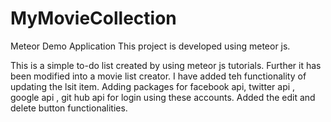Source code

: # MyMovieCollection
Meteor Demo Application
This project is developed using meteor js.

This is a simple to-do list created by using meteor js tutorials. Further it has been modified into a movie list creator. 
I have added teh functionality of updating the lsit item.
Adding packages for facebook api, twitter api , google api , git hub api for login using these accounts.
Added the edit and delete button functionalities.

→ **Task to carry out**: Where a line in the records above includes the string "using", show it.

→ **Result for this exercise**:
This project is developed using meteor js.
This is a simple to-do list created by using meteor js tutorials. Further it has been modified into a movie list creator. 
Adding packages for facebook api, twitter api , google api , git hub api for login using these accounts.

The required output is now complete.